Guideline Information for Patients
Safer, More Effective Pain Management
Living with chronic pain can be challenging. It is essential that you and your doctor discuss treatment options with all of the risks and benefits carefully considered. Some medications, such as prescription opioids, can help relieve pain in the short term but also come with serious risks and potential complications—and must be prescribed and used carefully.
The new CDC Guideline for Prescribing Opioids for Chronic Pain helps inform providers’ ability to offer safer, more effective pain management and supports clinical decision making about prescribing opioids.
What are opioids?
Opioids are natural or synthetic chemicals that reduce feelings of pain. Common prescription opioid pain relievers include:
- Hydrocodone (Vicodin)
- Oxycodone (OxyContin)
- Oxymorphone (Opana)
Are opioids safe?
Prescription opioids can help with some types of pain in the short term but have serious risks.They can be an important part of treatment in some circumstances and can effectively relieve suffering for patients with active cancer or others in hospice or palliative care, but studies are not available to indicate whether opioids control chronic pain well when used long-term. Before taking opioid medication for your chronic pain:
- Discuss pain treatment options, including ones that do not involve prescription drugs.

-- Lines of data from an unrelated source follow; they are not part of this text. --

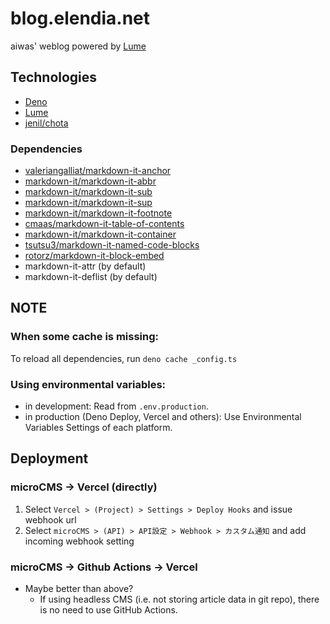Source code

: # blog.elendia.net

aiwas' weblog powered by [Lume](https://github.com/lumeland/lume)

## Technologies

- [Deno](https://deno.com)
- [Lume](https://lume.land/)
- [jenil/chota](https://github.com/jenil/chota)

### Dependencies

- [valeriangalliat/markdown-it-anchor](https://github.com/valeriangalliat/markdown-it-anchor)
- [markdown-it/markdown-it-abbr](https://github.com/markdown-it/markdown-it-abbr)
- [markdown-it/markdown-it-sub](https://github.com/markdown-it/markdown-it-sub)
- [markdown-it/markdown-it-sup](https://github.com/markdown-it/markdown-it-sup)
- [markdown-it/markdown-it-footnote](https://github.com/markdown-it/markdown-it-footnote)
- [cmaas/markdown-it-table-of-contents](https://github.com/cmaas/markdown-it-table-of-contents)
- [markdown-it/markdown-it-container](https://github.com/markdown-it/markdown-it-container)
- [tsutsu3/markdown-it-named-code-blocks](https://github.com/tsutsu3/markdown-it-named-code-blocks)
- [rotorz/markdown-it-block-embed](https://github.com/rotorz/markdown-it-block-embed)
- markdown-it-attr (by default)
- markdown-it-deflist (by default)

## NOTE

### When some cache is missing:

To reload all dependencies, run `deno cache _config.ts`

### Using environmental variables:

- in development: Read from `.env.production`.
- in production (Deno Deploy, Vercel and others): Use Environmental Variables Settings of each platform.

## Deployment

### microCMS -> Vercel (directly)

1. Select `Vercel > (Project) > Settings > Deploy Hooks` and issue webhook url
2. Select `microCMS > (API) > API設定 > Webhook > カスタム通知` and add incoming webhook setting

### microCMS -> Github Actions -> Vercel

- Maybe better than above?
  - If using headless CMS (i.e. not storing article data in git repo), there is no need to use GitHub Actions.
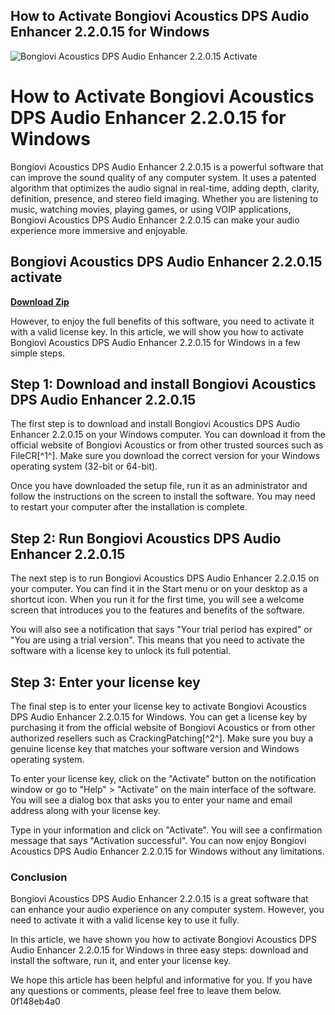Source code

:## How to Activate Bongiovi Acoustics DPS Audio Enhancer 2.2.0.15 for Windows

 
![Bongiovi Acoustics DPS Audio Enhancer 2.2.0.15 Activate](https://s3-ap-northeast-1.amazonaws.com/peatix-files/pod/7602272/cover-Bongiovi-Acoustics-DPS-Audio-Enhancer-22015--activate.jpeg)

 
# How to Activate Bongiovi Acoustics DPS Audio Enhancer 2.2.0.15 for Windows
 
Bongiovi Acoustics DPS Audio Enhancer 2.2.0.15 is a powerful software that can improve the sound quality of any computer system. It uses a patented algorithm that optimizes the audio signal in real-time, adding depth, clarity, definition, presence, and stereo field imaging. Whether you are listening to music, watching movies, playing games, or using VOIP applications, Bongiovi Acoustics DPS Audio Enhancer 2.2.0.15 can make your audio experience more immersive and enjoyable.
 
## Bongiovi Acoustics DPS Audio Enhancer 2.2.0.15 activate


[**Download Zip**](https://www.google.com/url?q=https%3A%2F%2Fcinurl.com%2F2tKCP5&sa=D&sntz=1&usg=AOvVaw3pAgdmgj2fvmJ2tstmRDAb)

 
However, to enjoy the full benefits of this software, you need to activate it with a valid license key. In this article, we will show you how to activate Bongiovi Acoustics DPS Audio Enhancer 2.2.0.15 for Windows in a few simple steps.
 
## Step 1: Download and install Bongiovi Acoustics DPS Audio Enhancer 2.2.0.15
 
The first step is to download and install Bongiovi Acoustics DPS Audio Enhancer 2.2.0.15 on your Windows computer. You can download it from the official website of Bongiovi Acoustics or from other trusted sources such as FileCR[^1^]. Make sure you download the correct version for your Windows operating system (32-bit or 64-bit).
 
Once you have downloaded the setup file, run it as an administrator and follow the instructions on the screen to install the software. You may need to restart your computer after the installation is complete.
 
## Step 2: Run Bongiovi Acoustics DPS Audio Enhancer 2.2.0.15
 
The next step is to run Bongiovi Acoustics DPS Audio Enhancer 2.2.0.15 on your computer. You can find it in the Start menu or on your desktop as a shortcut icon. When you run it for the first time, you will see a welcome screen that introduces you to the features and benefits of the software.
 
You will also see a notification that says "Your trial period has expired" or "You are using a trial version". This means that you need to activate the software with a license key to unlock its full potential.
 
## Step 3: Enter your license key
 
The final step is to enter your license key to activate Bongiovi Acoustics DPS Audio Enhancer 2.2.0.15 for Windows. You can get a license key by purchasing it from the official website of Bongiovi Acoustics or from other authorized resellers such as CrackingPatching[^2^]. Make sure you buy a genuine license key that matches your software version and Windows operating system.
 
To enter your license key, click on the "Activate" button on the notification window or go to "Help" > "Activate" on the main interface of the software. You will see a dialog box that asks you to enter your name and email address along with your license key.
 
Type in your information and click on "Activate". You will see a confirmation message that says "Activation successful". You can now enjoy Bongiovi Acoustics DPS Audio Enhancer 2.2.0.15 for Windows without any limitations.
 
### Conclusion
 
Bongiovi Acoustics DPS Audio Enhancer 2.2.0.15 is a great software that can enhance your audio experience on any computer system. However, you need to activate it with a valid license key to use it fully.
 
In this article, we have shown you how to activate Bongiovi Acoustics DPS Audio Enhancer 2.2.0.15 for Windows in three easy steps: download and install the software, run it, and enter your license key.
 
We hope this article has been helpful and informative for you. If you have any questions or comments, please feel free to leave them below.
 0f148eb4a0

- Tell your doctor about past or current drug and alcohol use.
- Discuss all of the risks and benefits of taking prescription opioids.
What are the risks from opioids?
Patients taking prescription opioids are at risk for unintentional overdose or death and can become addicted. From 1999 to 2014, more than 165,000 persons died from overdose related to prescription opioids in the United States.1 Up to 1 out of 4 people receiving long-term opioid therapy in a primary care setting struggles with addiction.2,3,4
In addition to the serious risks of addiction and overdose, the use of prescription opioid pain relievers can have a number of side effects, even when taken as directed:
- Tolerance—meaning you might need to take more of the medication for the same pain relief
- Physical dependence—meaning you have symptoms of withdrawal when the medication is stopped
- Increased sensitivity to pain
- Nausea, vomiting, and dry mouth
- Sleepiness and dizziness
- Low levels of testosterone that can result in lower sex drive, energy, and strength
- Itching and sweating
Remember, your doctor is a partner in your pain treatment plan. It’s important to talk about any and all side effects and concerns to make sure you’re getting the safest and most effective care.
- CDC WONDER
- Banta-Green CJ, Merrill JO, Doyle SR, Boudreau DM, Calsyn DA. Opioid use behaviors, mental health and pain—development of a typology of chronic pain patients. Drug Alcohol Depend 2009;104:34–42.
- Boscarino JA, Rukstalis M, Hoffman SN, et al. Risk factors for drug dependence among out-patients on opioid therapy in a large US health-care system. Addiction 2010;105:1776–82.
- Fleming MF, Balousek SL, Klessig CL, Mundt MP, Brown DD. Substance use disorders in a primary care sample receiving daily opioid therapy. J Pain 2007;8:573–82.